Work to complete.
Among the lines of the data, copy those that hold "classAvanzado".
START Data for analysis
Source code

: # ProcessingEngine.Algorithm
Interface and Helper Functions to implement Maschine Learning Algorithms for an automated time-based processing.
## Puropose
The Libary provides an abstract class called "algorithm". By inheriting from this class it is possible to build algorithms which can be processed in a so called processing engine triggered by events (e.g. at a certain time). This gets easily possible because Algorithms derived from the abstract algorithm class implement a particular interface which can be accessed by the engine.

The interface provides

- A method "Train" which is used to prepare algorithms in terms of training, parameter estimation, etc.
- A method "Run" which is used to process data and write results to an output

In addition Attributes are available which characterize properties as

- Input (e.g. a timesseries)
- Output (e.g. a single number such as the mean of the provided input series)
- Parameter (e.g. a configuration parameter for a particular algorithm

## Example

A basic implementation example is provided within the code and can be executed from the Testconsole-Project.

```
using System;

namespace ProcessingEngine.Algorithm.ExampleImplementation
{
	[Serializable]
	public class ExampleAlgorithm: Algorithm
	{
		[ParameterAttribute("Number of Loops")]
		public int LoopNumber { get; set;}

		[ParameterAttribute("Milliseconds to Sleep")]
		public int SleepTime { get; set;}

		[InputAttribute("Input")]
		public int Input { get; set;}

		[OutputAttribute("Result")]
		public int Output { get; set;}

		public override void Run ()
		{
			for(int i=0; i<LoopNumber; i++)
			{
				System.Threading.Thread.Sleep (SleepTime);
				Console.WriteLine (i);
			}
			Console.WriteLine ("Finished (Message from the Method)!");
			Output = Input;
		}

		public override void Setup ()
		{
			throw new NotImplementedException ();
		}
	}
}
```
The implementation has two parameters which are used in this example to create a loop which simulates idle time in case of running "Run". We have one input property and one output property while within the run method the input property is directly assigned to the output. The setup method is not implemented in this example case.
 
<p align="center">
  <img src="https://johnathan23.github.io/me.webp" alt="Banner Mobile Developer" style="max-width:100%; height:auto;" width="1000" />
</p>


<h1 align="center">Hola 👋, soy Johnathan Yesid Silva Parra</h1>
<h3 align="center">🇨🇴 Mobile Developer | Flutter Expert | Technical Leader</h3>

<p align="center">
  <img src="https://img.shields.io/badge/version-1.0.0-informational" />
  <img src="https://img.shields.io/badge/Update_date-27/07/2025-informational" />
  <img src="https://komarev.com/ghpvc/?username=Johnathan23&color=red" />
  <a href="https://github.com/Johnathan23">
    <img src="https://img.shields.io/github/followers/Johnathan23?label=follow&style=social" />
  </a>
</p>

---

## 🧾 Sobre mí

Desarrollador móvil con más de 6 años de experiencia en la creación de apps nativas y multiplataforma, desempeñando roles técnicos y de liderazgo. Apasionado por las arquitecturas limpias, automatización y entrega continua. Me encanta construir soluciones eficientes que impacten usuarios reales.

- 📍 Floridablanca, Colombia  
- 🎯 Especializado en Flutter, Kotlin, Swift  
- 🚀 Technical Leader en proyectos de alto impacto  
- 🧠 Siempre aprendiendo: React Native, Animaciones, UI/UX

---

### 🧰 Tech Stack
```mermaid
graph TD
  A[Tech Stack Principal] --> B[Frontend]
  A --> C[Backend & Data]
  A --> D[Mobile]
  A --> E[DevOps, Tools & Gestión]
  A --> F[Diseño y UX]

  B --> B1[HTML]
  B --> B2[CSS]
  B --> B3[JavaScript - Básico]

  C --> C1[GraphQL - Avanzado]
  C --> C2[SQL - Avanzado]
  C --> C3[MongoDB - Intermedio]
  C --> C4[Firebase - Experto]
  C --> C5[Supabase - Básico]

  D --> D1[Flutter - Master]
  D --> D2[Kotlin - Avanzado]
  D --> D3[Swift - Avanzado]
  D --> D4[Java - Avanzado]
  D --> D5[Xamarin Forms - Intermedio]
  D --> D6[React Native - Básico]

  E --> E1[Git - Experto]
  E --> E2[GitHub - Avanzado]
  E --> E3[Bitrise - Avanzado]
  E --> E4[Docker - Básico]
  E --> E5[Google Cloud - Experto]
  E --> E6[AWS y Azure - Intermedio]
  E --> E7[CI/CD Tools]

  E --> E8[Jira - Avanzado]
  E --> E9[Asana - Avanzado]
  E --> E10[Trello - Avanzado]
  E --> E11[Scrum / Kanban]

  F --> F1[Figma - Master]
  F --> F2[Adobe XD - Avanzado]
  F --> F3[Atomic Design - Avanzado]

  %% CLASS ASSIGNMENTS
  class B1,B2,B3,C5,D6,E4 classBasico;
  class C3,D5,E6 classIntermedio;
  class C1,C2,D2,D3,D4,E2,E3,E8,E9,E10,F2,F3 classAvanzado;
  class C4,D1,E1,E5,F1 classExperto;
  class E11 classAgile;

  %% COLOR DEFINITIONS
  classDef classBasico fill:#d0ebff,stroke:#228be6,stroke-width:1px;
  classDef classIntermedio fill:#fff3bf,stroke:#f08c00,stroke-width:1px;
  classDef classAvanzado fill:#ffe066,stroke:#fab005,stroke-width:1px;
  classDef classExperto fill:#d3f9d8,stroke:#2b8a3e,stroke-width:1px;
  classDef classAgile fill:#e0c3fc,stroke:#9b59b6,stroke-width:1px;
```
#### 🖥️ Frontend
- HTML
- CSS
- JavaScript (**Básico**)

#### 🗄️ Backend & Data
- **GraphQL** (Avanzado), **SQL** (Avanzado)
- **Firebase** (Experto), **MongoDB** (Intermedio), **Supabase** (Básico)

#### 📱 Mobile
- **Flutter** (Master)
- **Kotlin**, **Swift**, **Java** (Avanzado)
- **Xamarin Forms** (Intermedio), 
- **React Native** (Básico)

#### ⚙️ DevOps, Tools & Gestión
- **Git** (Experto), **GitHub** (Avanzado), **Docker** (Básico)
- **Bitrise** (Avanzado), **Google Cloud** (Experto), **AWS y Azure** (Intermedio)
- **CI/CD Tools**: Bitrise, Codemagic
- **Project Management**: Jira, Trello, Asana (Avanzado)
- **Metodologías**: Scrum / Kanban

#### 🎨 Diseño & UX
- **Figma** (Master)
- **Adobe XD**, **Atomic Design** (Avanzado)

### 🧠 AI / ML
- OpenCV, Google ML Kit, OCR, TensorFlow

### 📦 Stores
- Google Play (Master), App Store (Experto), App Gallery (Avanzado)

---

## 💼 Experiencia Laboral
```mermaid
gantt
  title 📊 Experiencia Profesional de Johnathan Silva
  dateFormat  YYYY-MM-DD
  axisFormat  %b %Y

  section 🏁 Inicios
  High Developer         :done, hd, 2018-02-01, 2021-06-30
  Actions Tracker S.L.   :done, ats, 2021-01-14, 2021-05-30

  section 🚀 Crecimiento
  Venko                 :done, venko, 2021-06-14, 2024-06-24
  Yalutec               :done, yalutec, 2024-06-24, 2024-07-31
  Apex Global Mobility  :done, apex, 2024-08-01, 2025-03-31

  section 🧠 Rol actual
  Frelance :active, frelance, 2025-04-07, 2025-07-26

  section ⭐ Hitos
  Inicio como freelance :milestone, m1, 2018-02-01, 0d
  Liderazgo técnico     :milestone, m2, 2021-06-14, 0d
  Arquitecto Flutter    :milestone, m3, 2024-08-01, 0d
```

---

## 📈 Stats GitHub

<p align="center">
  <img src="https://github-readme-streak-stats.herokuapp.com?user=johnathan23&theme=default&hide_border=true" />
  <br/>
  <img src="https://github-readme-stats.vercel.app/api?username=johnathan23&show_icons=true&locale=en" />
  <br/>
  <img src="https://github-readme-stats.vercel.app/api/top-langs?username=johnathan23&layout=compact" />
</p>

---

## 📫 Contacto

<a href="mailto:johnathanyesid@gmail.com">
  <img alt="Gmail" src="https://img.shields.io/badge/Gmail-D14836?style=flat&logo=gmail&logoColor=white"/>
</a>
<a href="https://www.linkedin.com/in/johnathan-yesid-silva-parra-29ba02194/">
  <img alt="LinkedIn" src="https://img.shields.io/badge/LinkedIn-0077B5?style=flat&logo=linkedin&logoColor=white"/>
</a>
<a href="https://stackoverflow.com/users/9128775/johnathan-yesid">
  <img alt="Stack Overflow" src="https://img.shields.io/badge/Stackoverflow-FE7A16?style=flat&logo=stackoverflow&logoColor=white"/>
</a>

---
END Data for analysis
Task output.
  class C1,C2,D2,D3,D4,E2,E3,E8,E9,E10,F2,F3 classAvanzado;
  classDef classAvanzado fill:#ffe066,stroke:#fab005,stroke-width:1px;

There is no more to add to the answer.